--- Input material Enclosed Below ---

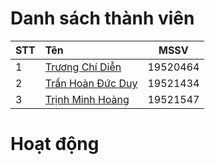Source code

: # Danh sách thành viên

|STT|Tên|MSSV|
|:---|:---|:---:|
|1|[Trương Chí Diễn](https://github.com/TruongChiDien)|19520464|
|2|[Trần Hoàn Đức Duy](https://github.com/hdduytran)|19521434|
|3|[Trịnh Minh Hoàng](https://github.com/minhhoanggit)|19521547|

# Hoạt động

--- End of Enclosed Input material ---

* _Activity_: Copy every line of the data exactly as written, excluding the pictures.

* _Result of the task_:
Source code

: # Danh sách thành viên

|STT|Tên|MSSV|
|:---|:---|:---:|
|1|[Trương Chí Diễn](https://github.com/TruongChiDien)|19520464|
|2|[Trần Hoàn Đức Duy](https://github.com/hdduytran)|19521434|
|3|[Trịnh Minh Hoàng](https://github.com/minhhoanggit)|19521547|

# Hoạt động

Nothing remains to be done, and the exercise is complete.